Please repeat, without alteration, the line containing "- **맘바 레이어**가" and every line that follows it to the end of the entries below, and only those lines.
Segment Start: MATERIAL SHOWN
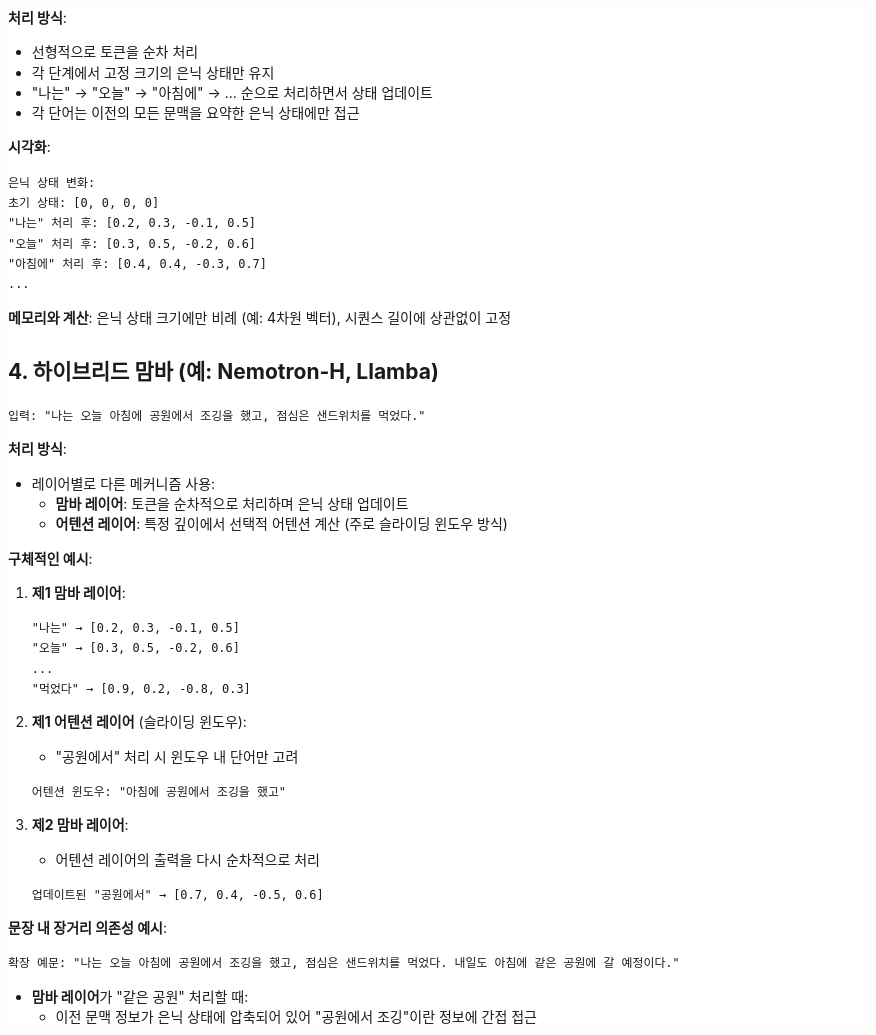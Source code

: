**처리 방식**:
- 선형적으로 토큰을 순차 처리
- 각 단계에서 고정 크기의 은닉 상태만 유지
- "나는" → "오늘" → "아침에" → ... 순으로 처리하면서 상태 업데이트
- 각 단어는 이전의 모든 문맥을 요약한 은닉 상태에만 접근

**시각화**:
```
은닉 상태 변화:
초기 상태: [0, 0, 0, 0]
"나는" 처리 후: [0.2, 0.3, -0.1, 0.5]
"오늘" 처리 후: [0.3, 0.5, -0.2, 0.6]
"아침에" 처리 후: [0.4, 0.4, -0.3, 0.7]
...
```

**메모리와 계산**: 은닉 상태 크기에만 비례 (예: 4차원 벡터), 시퀀스 길이에 상관없이 고정

## 4. 하이브리드 맘바 (예: Nemotron-H, Llamba)

```
입력: "나는 오늘 아침에 공원에서 조깅을 했고, 점심은 샌드위치를 먹었다."
```

**처리 방식**:
- 레이어별로 다른 메커니즘 사용:
  - **맘바 레이어**: 토큰을 순차적으로 처리하며 은닉 상태 업데이트
  - **어텐션 레이어**: 특정 깊이에서 선택적 어텐션 계산 (주로 슬라이딩 윈도우 방식)

**구체적인 예시**:
1. **제1 맘바 레이어**:
   ```
   "나는" → [0.2, 0.3, -0.1, 0.5]
   "오늘" → [0.3, 0.5, -0.2, 0.6]
   ...
   "먹었다" → [0.9, 0.2, -0.8, 0.3]
   ```

2. **제1 어텐션 레이어** (슬라이딩 윈도우):
   - "공원에서" 처리 시 윈도우 내 단어만 고려
   ```
   어텐션 윈도우: "아침에 공원에서 조깅을 했고"
   ```

3. **제2 맘바 레이어**:
   - 어텐션 레이어의 출력을 다시 순차적으로 처리
   ```
   업데이트된 "공원에서" → [0.7, 0.4, -0.5, 0.6]
   ```

**문장 내 장거리 의존성 예시**:
```
확장 예문: "나는 오늘 아침에 공원에서 조깅을 했고, 점심은 샌드위치를 먹었다. 내일도 아침에 같은 공원에 갈 예정이다."
```

- **맘바 레이어**가 "같은 공원" 처리할 때:
  - 이전 문맥 정보가 은닉 상태에 압축되어 있어 "공원에서 조깅"이란 정보에 간접 접근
Segment End: MATERIAL SHOWN
▶ THE ANSWER:
- **맘바 레이어**가 "같은 공원" 처리할 때:
  - 이전 문맥 정보가 은닉 상태에 압축되어 있어 "공원에서 조깅"이란 정보에 간접 접근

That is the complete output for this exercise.